Il s'est produit en moi cet éveil lumineux et que j'ai cru dès lors ressurgi d'outre-tombe, mais il n'a souffert d'aucune accolade. Tout d'abord il est le fruit d'une rencontre avec moi-même, avec cette autre chair que me dissimulait mon âme. Un être hybride mais reconnaissable, et dont la familiarité m'aurait surpris davantage si je n'en avais pas aussitôt deviné les desseins. Deviens ce que tu es déclara Pindare, deviens ce que tu es lui seconda Nietzsche, deviens ce que tu es ! s'enthousiasma à son tour Freud.

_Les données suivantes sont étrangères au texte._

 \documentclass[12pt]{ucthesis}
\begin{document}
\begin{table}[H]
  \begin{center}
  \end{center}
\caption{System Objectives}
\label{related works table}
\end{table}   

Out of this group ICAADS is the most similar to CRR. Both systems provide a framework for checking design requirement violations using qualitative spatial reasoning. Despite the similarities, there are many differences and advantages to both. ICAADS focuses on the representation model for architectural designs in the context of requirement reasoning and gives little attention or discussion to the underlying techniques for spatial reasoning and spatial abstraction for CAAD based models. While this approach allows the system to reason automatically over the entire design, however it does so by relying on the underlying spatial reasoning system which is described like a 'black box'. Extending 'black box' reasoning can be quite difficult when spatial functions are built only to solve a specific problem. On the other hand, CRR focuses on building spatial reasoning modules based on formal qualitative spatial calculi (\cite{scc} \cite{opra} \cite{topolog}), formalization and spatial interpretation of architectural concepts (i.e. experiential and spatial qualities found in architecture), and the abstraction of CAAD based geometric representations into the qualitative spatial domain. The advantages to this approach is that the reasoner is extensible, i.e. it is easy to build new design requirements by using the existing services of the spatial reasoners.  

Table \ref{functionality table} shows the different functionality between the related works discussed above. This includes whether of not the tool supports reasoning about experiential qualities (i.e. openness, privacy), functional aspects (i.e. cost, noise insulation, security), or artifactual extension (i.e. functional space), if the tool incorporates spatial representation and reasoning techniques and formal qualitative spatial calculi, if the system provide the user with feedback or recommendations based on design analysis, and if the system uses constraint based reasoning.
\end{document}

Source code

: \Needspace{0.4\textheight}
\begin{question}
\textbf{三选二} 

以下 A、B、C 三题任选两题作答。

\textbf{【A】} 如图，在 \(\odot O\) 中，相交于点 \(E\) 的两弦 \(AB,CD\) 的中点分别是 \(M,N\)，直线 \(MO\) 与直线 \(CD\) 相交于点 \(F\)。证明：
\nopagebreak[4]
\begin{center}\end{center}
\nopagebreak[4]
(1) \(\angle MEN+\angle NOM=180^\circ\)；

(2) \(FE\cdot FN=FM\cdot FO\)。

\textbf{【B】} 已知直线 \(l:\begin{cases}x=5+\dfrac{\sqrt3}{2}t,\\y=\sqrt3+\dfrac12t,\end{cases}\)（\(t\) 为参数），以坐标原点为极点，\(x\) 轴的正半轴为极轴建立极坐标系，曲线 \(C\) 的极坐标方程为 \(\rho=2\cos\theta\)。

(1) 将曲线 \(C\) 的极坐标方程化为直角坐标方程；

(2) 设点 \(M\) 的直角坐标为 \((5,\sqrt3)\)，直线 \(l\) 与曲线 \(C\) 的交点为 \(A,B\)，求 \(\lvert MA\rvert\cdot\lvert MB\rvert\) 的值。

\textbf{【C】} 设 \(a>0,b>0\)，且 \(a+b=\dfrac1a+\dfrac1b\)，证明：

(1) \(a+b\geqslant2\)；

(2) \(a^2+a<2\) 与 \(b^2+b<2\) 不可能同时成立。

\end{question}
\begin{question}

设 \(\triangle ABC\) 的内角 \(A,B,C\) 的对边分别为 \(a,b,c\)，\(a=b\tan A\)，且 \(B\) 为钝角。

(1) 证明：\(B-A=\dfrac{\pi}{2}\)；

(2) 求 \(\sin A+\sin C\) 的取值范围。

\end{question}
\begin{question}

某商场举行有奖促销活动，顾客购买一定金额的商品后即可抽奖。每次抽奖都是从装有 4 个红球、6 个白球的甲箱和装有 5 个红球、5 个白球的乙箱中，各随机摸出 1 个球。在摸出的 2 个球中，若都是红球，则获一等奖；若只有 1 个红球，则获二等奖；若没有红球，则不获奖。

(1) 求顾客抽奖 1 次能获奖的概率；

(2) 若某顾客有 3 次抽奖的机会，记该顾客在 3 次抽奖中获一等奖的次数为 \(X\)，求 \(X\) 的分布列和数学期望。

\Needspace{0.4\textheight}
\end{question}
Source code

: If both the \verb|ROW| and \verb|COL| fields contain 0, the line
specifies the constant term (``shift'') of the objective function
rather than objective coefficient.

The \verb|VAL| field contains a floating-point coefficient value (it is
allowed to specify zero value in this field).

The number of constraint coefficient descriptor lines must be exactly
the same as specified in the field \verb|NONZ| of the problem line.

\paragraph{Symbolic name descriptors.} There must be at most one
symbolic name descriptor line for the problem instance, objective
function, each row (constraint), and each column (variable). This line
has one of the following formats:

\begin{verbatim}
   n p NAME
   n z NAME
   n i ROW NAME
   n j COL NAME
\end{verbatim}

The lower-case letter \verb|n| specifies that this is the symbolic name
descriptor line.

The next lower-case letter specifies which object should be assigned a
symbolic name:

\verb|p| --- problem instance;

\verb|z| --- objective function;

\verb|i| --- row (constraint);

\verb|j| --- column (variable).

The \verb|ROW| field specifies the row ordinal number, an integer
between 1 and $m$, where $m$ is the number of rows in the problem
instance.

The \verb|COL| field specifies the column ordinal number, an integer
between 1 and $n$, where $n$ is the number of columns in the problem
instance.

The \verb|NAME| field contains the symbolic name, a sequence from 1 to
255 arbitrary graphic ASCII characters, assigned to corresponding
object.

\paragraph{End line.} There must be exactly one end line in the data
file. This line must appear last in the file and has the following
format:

Le soleil se lève et pour la première fois depuis des lustres pas une étincelle ne manque à son registre. Il est fier, comme moi. Il est beau ! Il n'attend plus de la nuit qu'elle lui cède sa place mais il la bouscule, la prend par la nuque et l'invite à rejoindre ses draps.
Je suis artificier et pourtant j'avais oublié l'ingrédient d'une bonne fumée : à toute exhubérance c'est une phalange qui se consume. Car si la poudre est merveilleuse, elle se consacre sous les ongles, aux creux des yeux...là où la vue se substitue à la raison.

Je suis cette peau de nouvelle chair, ce corps pétale. Plus léger que l'air et plus robuste que l'atome, soulagé des vanités frivoles et friand des maladroits volatiles. Je suis une enveloppe sans adresse d'expédition, sans timbre, sans rien pour la retenir. À mort les bavardages ! À mort les destinations de rêve ! Je ne bougerai plus le petit doigt tant qu'il m'en restera ! Le temps rattrapera les vieilles peaux ; les curieux seront déjà loin. Et la curiosité sera ma seule maîtresse.

Il s'est ouvert en moi une porte qui ne se refermera pas, un précipice dont je connais le dernier mot. Un enchantement vierge de sorcellerie. Celui-là même dont je ne vous révèlerai ni les tenants ni les aboutissants et qui voudra de votre coeur que je n'en découvre que l'épiderme voluptueux. Mes valises sont prêtes. Après tout, je n'ai jamais connu meilleur logis qu'au fin fond des poches de cuir.